1995: The Best Team Never to win the World Cup
3Part 2 of 5 looking at those Rugby World Cup exits.
Build-up:
The four years leading up to the 1995 World Cup were pretty patchy. Australia had the better of Bledisloe campaigns, and there were losses to England and France (two – nil at home). Ironically, the only side of the major contenders they did not lose to in that time was South Africa.
But things started to click just before the campaign started. There had never been much wrong about the forward pack, but there was a problem with the backs.
But on the eve of this tournament the selectors went with the gamble of bringing in newcomers Kronfield (#7), Mehrtens, and Osbourne; along with the recalls for halfback Bachop and left wing Lomu who proved to be the star of the tournament as the sport reached out for a Poster Boy as it entered into the Professional Era.
Toe-curling associated promotional campaign:
Still not this time.
The Easy Stuff:
Trivia buffs will know that this was the only Grand Slam ever achieved on neutral territory. Wales and Ireland in the group stage, Scotland and England in knockout matches. And in the middle of this slam the dirtrackers racked up 145 points against Japan.

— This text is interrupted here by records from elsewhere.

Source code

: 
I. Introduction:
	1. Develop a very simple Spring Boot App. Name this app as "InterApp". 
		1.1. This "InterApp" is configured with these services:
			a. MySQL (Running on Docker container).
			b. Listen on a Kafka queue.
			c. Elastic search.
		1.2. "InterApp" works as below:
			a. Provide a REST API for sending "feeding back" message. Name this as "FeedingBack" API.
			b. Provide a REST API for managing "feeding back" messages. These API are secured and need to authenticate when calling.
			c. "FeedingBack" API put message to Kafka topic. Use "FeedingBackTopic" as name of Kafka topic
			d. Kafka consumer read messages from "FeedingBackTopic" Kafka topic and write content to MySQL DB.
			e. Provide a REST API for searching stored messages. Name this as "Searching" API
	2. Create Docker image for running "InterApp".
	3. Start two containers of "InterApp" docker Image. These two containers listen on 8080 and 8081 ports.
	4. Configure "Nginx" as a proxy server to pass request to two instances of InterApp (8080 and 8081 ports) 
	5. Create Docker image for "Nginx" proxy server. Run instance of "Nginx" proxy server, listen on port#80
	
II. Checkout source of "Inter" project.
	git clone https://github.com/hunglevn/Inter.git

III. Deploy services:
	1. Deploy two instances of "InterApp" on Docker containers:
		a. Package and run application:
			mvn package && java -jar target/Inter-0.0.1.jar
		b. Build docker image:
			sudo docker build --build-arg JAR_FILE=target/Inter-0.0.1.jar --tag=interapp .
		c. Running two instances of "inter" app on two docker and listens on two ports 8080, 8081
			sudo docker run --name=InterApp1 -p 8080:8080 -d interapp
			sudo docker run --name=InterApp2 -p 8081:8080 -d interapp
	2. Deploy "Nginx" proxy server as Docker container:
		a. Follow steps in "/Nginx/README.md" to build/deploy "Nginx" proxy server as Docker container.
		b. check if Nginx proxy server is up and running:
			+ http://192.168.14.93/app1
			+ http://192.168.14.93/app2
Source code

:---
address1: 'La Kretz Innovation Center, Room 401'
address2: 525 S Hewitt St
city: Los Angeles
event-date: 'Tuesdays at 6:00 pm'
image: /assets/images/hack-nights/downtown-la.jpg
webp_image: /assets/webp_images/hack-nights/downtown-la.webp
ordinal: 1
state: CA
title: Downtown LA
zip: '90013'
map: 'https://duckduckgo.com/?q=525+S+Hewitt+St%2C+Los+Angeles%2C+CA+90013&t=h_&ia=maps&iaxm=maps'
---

But it was not just the matches that did it; it was the way the victories were achieved. This was end-to-end rugby. In every match of the Grand Slam there were tests that started from inside the All Black 22. The Guardian pointed out that this was rugby’s equivalent of the Dutch Total Football sides of the 1970s. This was Total Rugby.
The peak of this was the Semi Final against England. The same England who had beaten New Zealand 18 months previously and had made a bit of a thing about it. The same England that included Tony Underwood who thought it was a good idea to wink at Jonah Lomu after the national anthems had been played.
After two minutes Lomu had walked over Catt to score the first try. From the kick-off there was a length of the field try and it was game over.
In case you’d forgotten…Uh, Uh
Jeremy Guscott was later criticised for missing a tackle on Little in the second try, but the thought of making a try saving tackle just out from the opponent’s goal-line was a bit of an alien concept for Northern Hemisphere sides at the time.
To rub in alien concepts, No 8 Zinzan Brooke nailed a drop goal from the touchline 45 metres out in a first half performance as close to perfect as you could get.
The Exit:
Like those Dutch football sides of the 1970s, the best side in a World Cup can find playing the hosts in a final one step too far.
This was South Africa re-emerging as the Rainbow Nation, but there was a lot of the Afrikaans Wagon Wheel about this final. They flew a jumbo jet over the ground just before the anthems, and Mandela turned up wearing a Springbok No 6 jersey. Only one person could get away with that sort of jingoism.
The All Blacks, we were later to learn, had players who were suffering from food poisoning but, more importantly, turned their back on the style of rugby that had got them there in the first place. There was also a hint of coming down from the performance against England.
Andrew Mehtrens, who had previously run down the Scots for a 90 metre try in this competition, decided that drop goals were the answer. Six of them in fact. All of them missed. Joel Stransky tried one; in extra time, and it went over.
South Africa 15 – 12 New Zealand AET
The Aftermath:
Where do we start?
A movie was made; a Clint Eastwood movie in fact.
But that’s not the aftermath remembered in New Zealand. It’s all about Suzie; the alleged waitress who poisoned the All Blacks in varying locations of the tea urn at the hotel, a kebab shop, and a Chinese takeaway.
Coach Laurie Mains even went to the effor of hiring a Private Investigator to sort all this out, but there was no smoking gun.
However, the legend has grown and grown over the years, and no visit to South Africa by any New Zealand sporting team is complete without an obligatory Suzie reference.
Even in the Invictus reviews it’s the hot topic of conversation.